I first met Mark when I interviewed him in 1997, and thereafter always sought him out whenever in the States. He was the wittiest dinner companion, and invariably happy to turn himself into the joke. I said, desperately in the interview: “It sounds as if you engage very closely with your reviews.’ Mark deadpanned: “There were so few reviews [of American Studies]that it is easy to remember them all.’
He could be artistically conservative; I don’t mean this negatively. He simply revered strong composition, craft, attention to detail and an awareness of tradition. New kids on the block and momentary fads couldn’t interest Mark. Moreover, his literary lodestars were often not in fiction. He argued in interview that “the really strong gay literary tradition is the poetic one’, by which he meant Whitman, Hopkins, Housman and Auden rather than anything recent. His “ideal fiction writer’, he offered, was George Eliot, adding: “I don’t have her scope, but I’d love to write something like Middlemarch.’

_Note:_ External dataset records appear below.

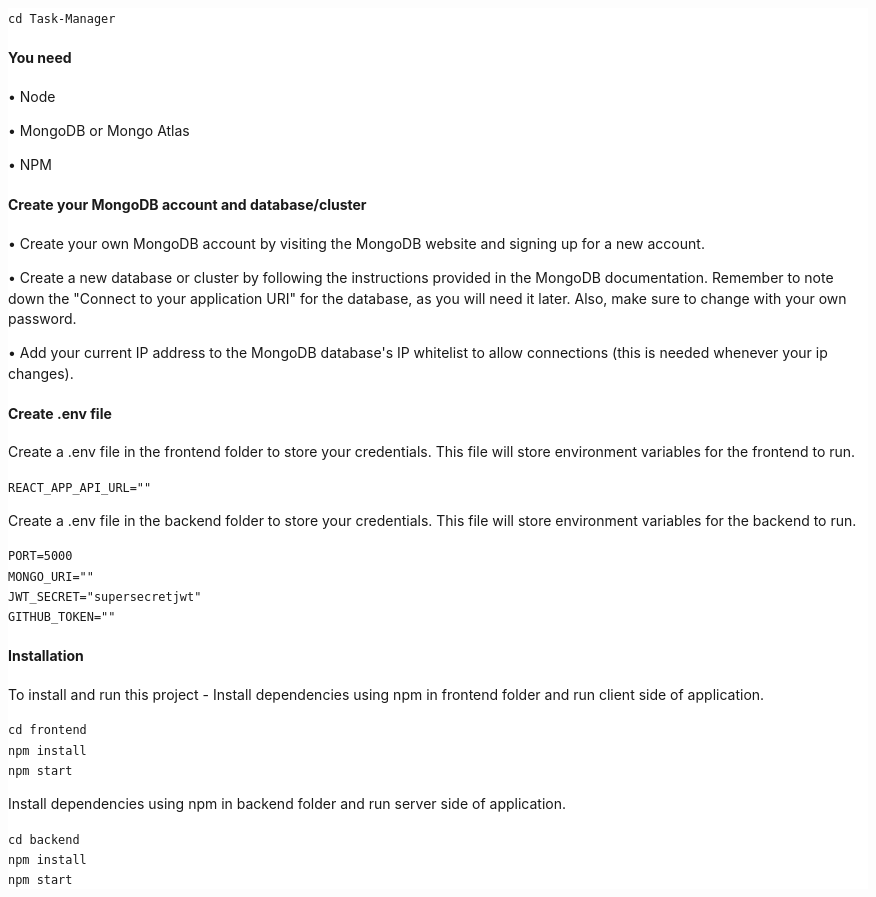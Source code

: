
 ```
cd Task-Manager
```

#### You need

• Node

• MongoDB or Mongo Atlas

• NPM

#### Create your MongoDB account and database/cluster

• Create your own MongoDB account by visiting the MongoDB website and signing up for a new account.

• Create a new database or cluster by following the instructions provided in the MongoDB documentation. Remember to note down the "Connect to your application URI" for the database, as you will need it later. Also, make sure to change with your own password.

• Add your current IP address to the MongoDB database's IP whitelist to allow connections (this is needed whenever your ip changes).

#### Create .env file

Create a .env file in the frontend folder to store your credentials. This file will store environment variables for the frontend to run.

```
REACT_APP_API_URL=""
```

Create a .env file in the backend folder to store your credentials. This file will store environment variables for the backend to run.

```
PORT=5000
MONGO_URI=""
JWT_SECRET="supersecretjwt"
GITHUB_TOKEN=""
```

#### Installation

To install and run this project -
Install dependencies using npm in frontend folder and run client side of application.

```
cd frontend
npm install
npm start
```

Install dependencies using npm in backend folder and run server side of application.

```
cd backend
npm install
npm start
```
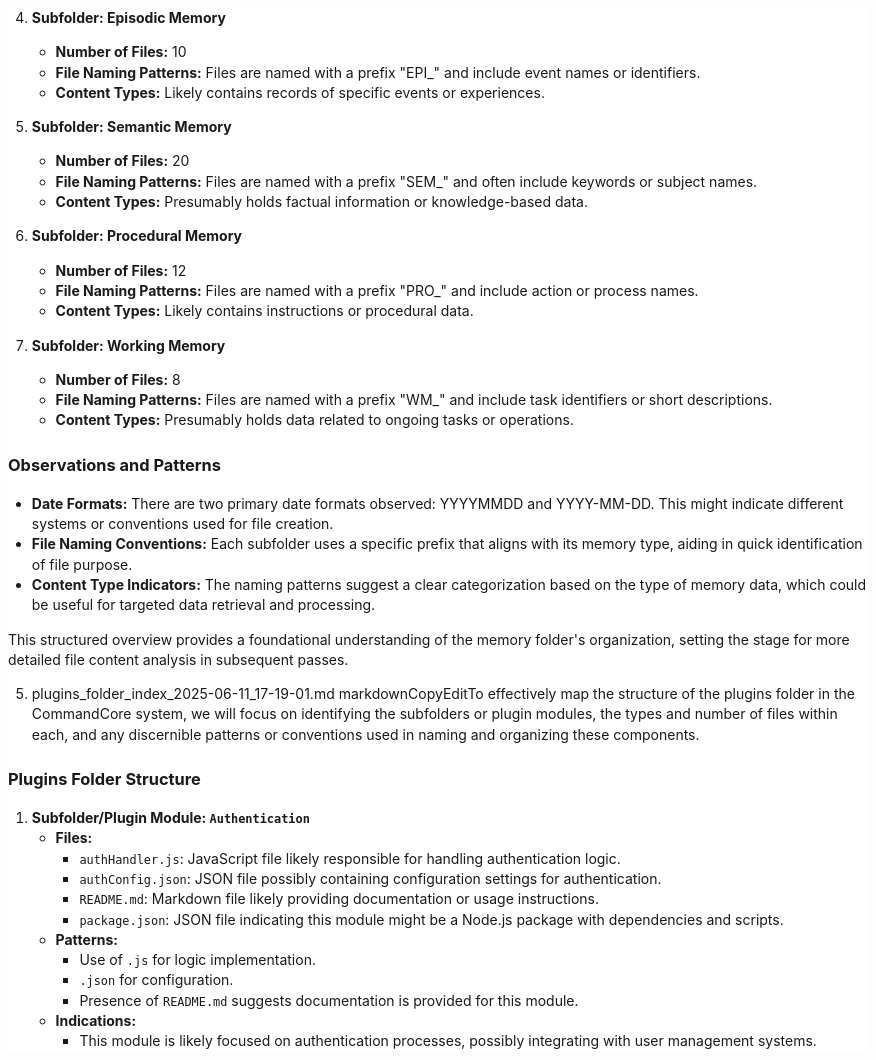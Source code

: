 4. **Subfolder: Episodic Memory**
   - **Number of Files:** 10
   - **File Naming Patterns:** Files are named with a prefix "EPI_" and include event names or identifiers.
   - **Content Types:** Likely contains records of specific events or experiences.

5. **Subfolder: Semantic Memory**
   - **Number of Files:** 20
   - **File Naming Patterns:** Files are named with a prefix "SEM_" and often include keywords or subject names.
   - **Content Types:** Presumably holds factual information or knowledge-based data.

6. **Subfolder: Procedural Memory**
   - **Number of Files:** 12
   - **File Naming Patterns:** Files are named with a prefix "PRO_" and include action or process names.
   - **Content Types:** Likely contains instructions or procedural data.

7. **Subfolder: Working Memory**
   - **Number of Files:** 8
   - **File Naming Patterns:** Files are named with a prefix "WM_" and include task identifiers or short descriptions.
   - **Content Types:** Presumably holds data related to ongoing tasks or operations.

### Observations and Patterns

- **Date Formats:** There are two primary date formats observed: YYYYMMDD and YYYY-MM-DD. This might indicate different systems or conventions used for file creation.
- **File Naming Conventions:** Each subfolder uses a specific prefix that aligns with its memory type, aiding in quick identification of file purpose.
- **Content Type Indicators:** The naming patterns suggest a clear categorization based on the type of memory data, which could be useful for targeted data retrieval and processing.

This structured overview provides a foundational understanding of the memory folder's organization, setting the stage for more detailed file content analysis in subsequent passes.


5. plugins_folder_index_2025-06-11_17-19-01.md
markdownCopyEditTo effectively map the structure of the plugins folder in the CommandCore system, we will focus on identifying the subfolders or plugin modules, the types and number of files within each, and any discernible patterns or conventions used in naming and organizing these components.

### Plugins Folder Structure

1. **Subfolder/Plugin Module: `Authentication`**
   - **Files:**
     - `authHandler.js`: JavaScript file likely responsible for handling authentication logic.
     - `authConfig.json`: JSON file possibly containing configuration settings for authentication.
     - `README.md`: Markdown file likely providing documentation or usage instructions.
     - `package.json`: JSON file indicating this module might be a Node.js package with dependencies and scripts.
   - **Patterns:**
     - Use of `.js` for logic implementation.
     - `.json` for configuration.
     - Presence of `README.md` suggests documentation is provided for this module.
   - **Indications:**
     - This module is likely focused on authentication processes, possibly integrating with user management systems.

I remember vividly in 2005 suggesting a Jean-Michel Basquiat show in Brooklyn. What was I thinking? As we walked through the galleries, a long silence ensued. I felt my mistake keenly, and burbled an apology if I had wasted Mark’s time. “You didn’t,’ he responded sardonically. “This is fascinating. Every painting is bad in a different way.’
Richard Canning is the editor of Vital Signs: Essential AIDS Fiction (2007).